Smaller Places and Bicycles

Although bicycling-as-transportation is often seen as a big city phenomenon, I’ve long felt that America’s smaller cities and towns are a more fertile environment for our movement.  When it’s only a few miles from one end of town to another and traffic is light, it’s usually easier to hop on a bicycle than it is to drive a car.  Smaller places are smaller by definition and traffic is almost always lighter than in larger places.

Hyde Park, Boise Idaho. More bikes here than cars.

Hyde Park, Boise Idaho. There are more bicycles in this picture than cars.  This was an awesome neighborhood that proves urban is not the same as overbuilt.

Town square, Jackson Wyoming. You can get from anywhere to anywhere in Jackson Hole on a bicycle.

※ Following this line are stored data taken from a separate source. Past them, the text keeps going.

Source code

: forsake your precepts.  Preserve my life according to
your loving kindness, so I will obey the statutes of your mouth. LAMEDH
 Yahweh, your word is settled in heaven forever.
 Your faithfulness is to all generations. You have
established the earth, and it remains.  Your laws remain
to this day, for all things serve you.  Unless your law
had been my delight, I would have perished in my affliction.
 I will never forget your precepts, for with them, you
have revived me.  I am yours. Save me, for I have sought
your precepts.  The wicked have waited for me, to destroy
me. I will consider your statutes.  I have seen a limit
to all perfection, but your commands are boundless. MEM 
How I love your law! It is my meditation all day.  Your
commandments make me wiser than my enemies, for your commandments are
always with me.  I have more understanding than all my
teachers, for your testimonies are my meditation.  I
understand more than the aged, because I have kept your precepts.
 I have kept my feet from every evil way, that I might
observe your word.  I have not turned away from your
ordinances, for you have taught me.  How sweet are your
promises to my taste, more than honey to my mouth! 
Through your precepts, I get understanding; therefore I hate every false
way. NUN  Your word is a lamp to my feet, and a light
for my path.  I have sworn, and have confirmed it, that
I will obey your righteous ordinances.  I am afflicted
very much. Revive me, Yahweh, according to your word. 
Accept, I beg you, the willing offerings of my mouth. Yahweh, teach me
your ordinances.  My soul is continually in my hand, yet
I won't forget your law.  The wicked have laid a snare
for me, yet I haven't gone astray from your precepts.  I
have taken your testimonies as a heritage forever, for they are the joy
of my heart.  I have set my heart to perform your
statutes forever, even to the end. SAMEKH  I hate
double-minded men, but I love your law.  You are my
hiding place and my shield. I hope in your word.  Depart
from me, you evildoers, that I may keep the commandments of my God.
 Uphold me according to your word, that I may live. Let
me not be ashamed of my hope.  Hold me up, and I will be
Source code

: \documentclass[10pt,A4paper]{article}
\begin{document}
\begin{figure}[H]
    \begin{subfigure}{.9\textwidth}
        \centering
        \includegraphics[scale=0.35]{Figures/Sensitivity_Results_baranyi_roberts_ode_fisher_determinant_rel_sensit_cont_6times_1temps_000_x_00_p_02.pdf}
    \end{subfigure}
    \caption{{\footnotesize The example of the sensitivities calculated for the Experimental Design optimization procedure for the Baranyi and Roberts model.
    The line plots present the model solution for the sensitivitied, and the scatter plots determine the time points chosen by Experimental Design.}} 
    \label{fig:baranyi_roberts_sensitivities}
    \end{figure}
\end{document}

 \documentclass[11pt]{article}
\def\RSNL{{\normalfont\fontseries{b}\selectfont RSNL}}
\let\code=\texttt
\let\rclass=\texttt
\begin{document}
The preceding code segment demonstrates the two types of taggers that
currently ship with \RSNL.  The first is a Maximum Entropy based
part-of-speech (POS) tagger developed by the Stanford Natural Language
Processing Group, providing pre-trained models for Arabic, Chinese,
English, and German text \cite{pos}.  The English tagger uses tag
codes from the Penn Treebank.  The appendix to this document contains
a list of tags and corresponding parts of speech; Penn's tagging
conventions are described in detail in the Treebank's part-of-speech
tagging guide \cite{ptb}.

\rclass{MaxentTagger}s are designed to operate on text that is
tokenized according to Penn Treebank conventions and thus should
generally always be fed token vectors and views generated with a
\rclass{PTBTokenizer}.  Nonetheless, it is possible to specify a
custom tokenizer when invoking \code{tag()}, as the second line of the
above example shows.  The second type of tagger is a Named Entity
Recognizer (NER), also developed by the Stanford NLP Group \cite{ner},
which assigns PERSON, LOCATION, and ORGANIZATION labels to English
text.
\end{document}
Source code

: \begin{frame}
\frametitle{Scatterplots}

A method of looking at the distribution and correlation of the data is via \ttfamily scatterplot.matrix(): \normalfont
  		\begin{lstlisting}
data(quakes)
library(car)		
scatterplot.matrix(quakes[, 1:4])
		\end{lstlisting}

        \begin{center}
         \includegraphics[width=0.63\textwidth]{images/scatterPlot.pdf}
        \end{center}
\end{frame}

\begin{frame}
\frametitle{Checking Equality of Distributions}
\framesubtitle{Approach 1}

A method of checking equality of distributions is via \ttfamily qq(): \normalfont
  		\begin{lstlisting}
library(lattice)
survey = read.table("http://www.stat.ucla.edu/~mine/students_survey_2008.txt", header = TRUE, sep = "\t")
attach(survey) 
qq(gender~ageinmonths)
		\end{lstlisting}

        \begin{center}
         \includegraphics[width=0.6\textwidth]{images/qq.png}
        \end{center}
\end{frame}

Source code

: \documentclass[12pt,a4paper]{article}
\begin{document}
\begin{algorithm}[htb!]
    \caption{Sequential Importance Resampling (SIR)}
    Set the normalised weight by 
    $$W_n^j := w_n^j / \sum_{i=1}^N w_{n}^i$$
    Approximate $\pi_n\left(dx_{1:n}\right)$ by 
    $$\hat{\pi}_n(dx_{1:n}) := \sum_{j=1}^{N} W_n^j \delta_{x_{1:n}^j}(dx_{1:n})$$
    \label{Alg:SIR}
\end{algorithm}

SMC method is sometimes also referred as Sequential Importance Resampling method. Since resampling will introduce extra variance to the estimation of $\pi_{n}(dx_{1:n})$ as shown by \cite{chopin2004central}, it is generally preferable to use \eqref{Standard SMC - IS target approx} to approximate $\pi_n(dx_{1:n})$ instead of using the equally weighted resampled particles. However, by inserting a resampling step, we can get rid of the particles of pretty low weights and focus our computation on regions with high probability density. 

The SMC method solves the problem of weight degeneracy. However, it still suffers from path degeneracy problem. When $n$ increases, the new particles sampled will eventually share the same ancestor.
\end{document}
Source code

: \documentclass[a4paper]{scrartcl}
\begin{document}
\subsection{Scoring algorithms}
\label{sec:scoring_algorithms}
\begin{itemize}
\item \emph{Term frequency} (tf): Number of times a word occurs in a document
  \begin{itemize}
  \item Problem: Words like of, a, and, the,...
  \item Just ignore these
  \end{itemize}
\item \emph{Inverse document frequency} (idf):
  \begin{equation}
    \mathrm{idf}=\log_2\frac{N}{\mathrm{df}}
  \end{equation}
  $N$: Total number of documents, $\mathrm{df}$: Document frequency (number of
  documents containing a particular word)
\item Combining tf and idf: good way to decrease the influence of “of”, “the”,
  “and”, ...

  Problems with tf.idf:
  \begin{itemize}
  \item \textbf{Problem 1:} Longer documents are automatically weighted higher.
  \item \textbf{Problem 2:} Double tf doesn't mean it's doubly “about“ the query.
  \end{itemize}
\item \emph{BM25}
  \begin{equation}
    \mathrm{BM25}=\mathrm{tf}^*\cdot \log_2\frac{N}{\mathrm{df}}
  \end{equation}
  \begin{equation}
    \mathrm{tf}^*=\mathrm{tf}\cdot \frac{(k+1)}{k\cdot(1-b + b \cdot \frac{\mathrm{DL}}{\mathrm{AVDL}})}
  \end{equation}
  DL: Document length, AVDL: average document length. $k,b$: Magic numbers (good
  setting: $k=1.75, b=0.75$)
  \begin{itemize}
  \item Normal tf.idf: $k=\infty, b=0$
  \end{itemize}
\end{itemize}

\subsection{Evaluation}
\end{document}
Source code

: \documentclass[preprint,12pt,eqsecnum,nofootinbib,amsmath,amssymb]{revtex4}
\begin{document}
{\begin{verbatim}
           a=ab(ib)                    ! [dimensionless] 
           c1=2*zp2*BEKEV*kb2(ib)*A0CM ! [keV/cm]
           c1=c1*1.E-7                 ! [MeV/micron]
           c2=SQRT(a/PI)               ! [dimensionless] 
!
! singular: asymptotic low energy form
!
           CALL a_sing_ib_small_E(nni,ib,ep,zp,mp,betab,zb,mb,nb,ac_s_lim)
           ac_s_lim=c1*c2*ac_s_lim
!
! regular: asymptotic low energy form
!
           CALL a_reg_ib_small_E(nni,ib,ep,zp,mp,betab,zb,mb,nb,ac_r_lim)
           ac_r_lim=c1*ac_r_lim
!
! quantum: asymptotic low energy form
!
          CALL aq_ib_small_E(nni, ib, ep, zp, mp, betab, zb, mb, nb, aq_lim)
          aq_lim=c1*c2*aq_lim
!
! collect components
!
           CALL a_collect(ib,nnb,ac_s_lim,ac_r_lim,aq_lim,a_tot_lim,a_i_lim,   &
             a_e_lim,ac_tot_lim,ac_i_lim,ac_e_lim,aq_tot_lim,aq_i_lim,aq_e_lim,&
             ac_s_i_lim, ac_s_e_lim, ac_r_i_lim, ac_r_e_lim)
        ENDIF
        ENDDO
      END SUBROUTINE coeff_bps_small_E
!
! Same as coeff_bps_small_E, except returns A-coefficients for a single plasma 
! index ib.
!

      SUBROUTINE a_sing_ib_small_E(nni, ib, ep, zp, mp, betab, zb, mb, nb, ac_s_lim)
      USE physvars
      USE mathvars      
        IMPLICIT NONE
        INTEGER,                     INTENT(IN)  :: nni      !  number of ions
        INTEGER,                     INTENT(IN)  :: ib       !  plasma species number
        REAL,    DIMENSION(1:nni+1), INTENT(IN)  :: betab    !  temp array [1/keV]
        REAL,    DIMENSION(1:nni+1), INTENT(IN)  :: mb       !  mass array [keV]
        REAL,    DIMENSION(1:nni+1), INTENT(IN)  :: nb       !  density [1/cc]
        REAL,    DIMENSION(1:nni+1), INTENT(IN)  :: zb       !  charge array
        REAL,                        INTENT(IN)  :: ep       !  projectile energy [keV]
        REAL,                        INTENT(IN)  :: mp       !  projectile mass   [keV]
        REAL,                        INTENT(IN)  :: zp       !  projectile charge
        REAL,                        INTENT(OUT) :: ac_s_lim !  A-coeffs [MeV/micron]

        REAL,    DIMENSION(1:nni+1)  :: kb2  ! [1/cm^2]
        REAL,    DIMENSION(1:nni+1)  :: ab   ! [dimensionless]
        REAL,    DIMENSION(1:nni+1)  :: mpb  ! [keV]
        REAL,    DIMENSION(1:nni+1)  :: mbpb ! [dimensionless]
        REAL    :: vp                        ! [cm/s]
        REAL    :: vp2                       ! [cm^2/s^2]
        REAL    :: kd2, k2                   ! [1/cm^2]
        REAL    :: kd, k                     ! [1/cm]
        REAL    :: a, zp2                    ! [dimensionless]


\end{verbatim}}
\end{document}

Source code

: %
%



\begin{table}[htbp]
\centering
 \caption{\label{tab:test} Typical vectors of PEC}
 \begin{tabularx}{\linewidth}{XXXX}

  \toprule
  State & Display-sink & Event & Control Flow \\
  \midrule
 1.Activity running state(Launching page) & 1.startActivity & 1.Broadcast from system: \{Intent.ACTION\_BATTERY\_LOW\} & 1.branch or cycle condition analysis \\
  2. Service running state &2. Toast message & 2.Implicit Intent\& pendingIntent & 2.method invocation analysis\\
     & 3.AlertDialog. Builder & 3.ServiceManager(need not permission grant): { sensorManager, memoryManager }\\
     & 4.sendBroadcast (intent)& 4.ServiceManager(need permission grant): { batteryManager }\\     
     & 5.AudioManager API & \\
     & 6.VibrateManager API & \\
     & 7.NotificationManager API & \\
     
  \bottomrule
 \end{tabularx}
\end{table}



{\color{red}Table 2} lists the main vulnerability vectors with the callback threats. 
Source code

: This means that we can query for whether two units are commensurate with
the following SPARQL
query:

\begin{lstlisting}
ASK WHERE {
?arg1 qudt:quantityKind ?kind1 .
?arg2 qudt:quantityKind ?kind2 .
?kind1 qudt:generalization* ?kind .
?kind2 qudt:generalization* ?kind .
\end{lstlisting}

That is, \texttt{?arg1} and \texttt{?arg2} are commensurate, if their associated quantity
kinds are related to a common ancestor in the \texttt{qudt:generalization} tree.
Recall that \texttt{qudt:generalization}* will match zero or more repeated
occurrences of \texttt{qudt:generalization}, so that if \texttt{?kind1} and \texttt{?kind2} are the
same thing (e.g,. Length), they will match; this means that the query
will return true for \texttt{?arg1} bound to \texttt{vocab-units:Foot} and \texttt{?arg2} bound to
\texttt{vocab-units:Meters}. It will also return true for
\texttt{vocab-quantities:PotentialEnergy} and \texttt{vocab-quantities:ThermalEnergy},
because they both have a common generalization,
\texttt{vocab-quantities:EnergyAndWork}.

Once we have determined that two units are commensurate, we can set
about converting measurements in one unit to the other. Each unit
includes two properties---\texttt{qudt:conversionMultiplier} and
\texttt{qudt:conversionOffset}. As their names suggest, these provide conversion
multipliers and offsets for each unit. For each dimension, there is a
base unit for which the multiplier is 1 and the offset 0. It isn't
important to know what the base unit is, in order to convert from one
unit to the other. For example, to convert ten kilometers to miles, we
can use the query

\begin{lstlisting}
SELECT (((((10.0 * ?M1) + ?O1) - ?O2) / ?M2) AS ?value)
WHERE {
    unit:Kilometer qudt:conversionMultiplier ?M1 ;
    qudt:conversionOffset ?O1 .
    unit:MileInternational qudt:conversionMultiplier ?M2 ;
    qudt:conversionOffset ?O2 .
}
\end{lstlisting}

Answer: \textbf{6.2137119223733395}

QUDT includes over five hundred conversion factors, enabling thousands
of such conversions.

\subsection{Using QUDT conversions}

Jackson Wyoming has a comprehensive active transportation plan.  You can cycle anywhere in this town and feel safe doing so.

St. George Utah is another western town built around bicycles and active transportation.

St. George Utah is another western town built around bicycles and active transportation.

Pueblo Colorado, (pop. 108,249) is building out a citywide network that makes getting around by bicycle a breeze. Here I am along the Arkansas River south of downtown.

Pueblo Colorado, (pop. 108,249) is building out a citywide network that makes getting around by bicycle a breeze. Here I am along the Arkansas River south of downtown.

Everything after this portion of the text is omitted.